The package name dddex stands for Data-Driven Density Estimaton x. New approaches are being implemented for estimating conditional densities without any parametric assumption about the underlying distribution. All those approaches take an arbitrary point forecaster as input and turn them into a new object that outputs an estimation of the conditional density based on the point predictions of the original point forecaster. The x in the name emphasizes that the approaches can be applied to any point forecaster. In this package several approaches are being implementing via the following classes:

In the following we are going to work exclusively with the class LevelSetKDEx because the most important methods are all pretty much the same. All models can be run easily with only a few lines of code and are designed to be compatible with the well known Scikit-Learn framework.

How to use: LevelSetKDEx

To ensure compatibility with Scikit-Learn, as usual the class LevelSetKDEx implements a fit and predict method. As the purposes of both classes is to compute estimations of conditional densities, the predict method outputs p-quantiles rather than point forecasts.

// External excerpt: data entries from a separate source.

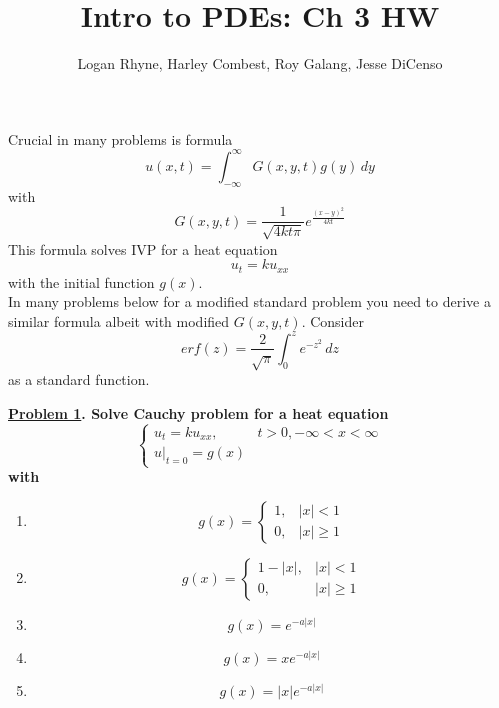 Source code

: \documentclass{article}
\title{Intro to PDEs: Ch 3 HW}
\author{Logan Rhyne, Harley Combest, Roy Galang, Jesse DiCenso}
\theoremstyle{definition}
\newenvironment{boldenv}{\bfseries\boldmath}{}
\begin{document}
\maketitle
Crucial in many problems is formula
\[u(x,t)=\int_{-\infty}^{\infty} G(x, y, t)g(y)\,dy\]
with
\[G(x, y, t) = \frac{1}{\sqrt{4kt\pi}}e^{\frac{(x-y)^2}{4kt}}\]
This formula solves IVP for a heat equation
\[u_t=ku_{xx}\]
with the initial function $g(x)$.\\
In many problems below for a modified standard problem you need to derive a similar formula albeit with modified $G(x,y,t)$. Consider
\[erf(z)=\frac{2}{\sqrt{\pi}} \int_0^z e^{-z^2}\,dz\]
as a standard function.

\begin{boldenv}
    \underline{Problem 1}. Solve Cauchy problem for a heat equation
    \[\begin{cases}
        u_t = ku_{xx}, & t > 0, -\infty < x < \infty\\
        u|_{t=0} = g(x)
    \end{cases}\]
    with \begin{enumerate}
        \item \begin{equation*}
        g(x) = \begin{cases}
            1, & |x| < 1\\
            0, & |x| \geq 1
        \end{cases}
        \end{equation*}
        \item \begin{equation*}
        g(x) = \begin{cases}
            1-|x|, & |x| < 1\\
            0, & |x| \geq 1
        \end{cases}
        \end{equation*}
        \item \[g(x) = e^{-a|x|}\]
        \item \[g(x) = xe^{-a|x|}\]
        \item \[g(x) = |x|e^{-a|x|}\]
    \end{enumerate}
\end{boldenv}
\end{document}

Our choice of the class-names is supposed to be indicative of the underlying models: The name LevelSet stems from the fact that both methods operate with the underlying assumption that the values of point forecasts generated by the same point forecaster can be interpreted as a similarity measure between samples. KDE is short for Kernel Density Estimator and the x yet again signals that the classes can be initialized with any point forecasting model.

In the following, we demonstrate how to use the class LevelSetKDEx to compute estimations of the conditional densities and quantiles for the Yaz Data Set. As explained above, LevelSetKDEx is always based on a point forecaster that is being specified by the user. In our example we use the well known LightGBMRegressor as the underlying point predictor.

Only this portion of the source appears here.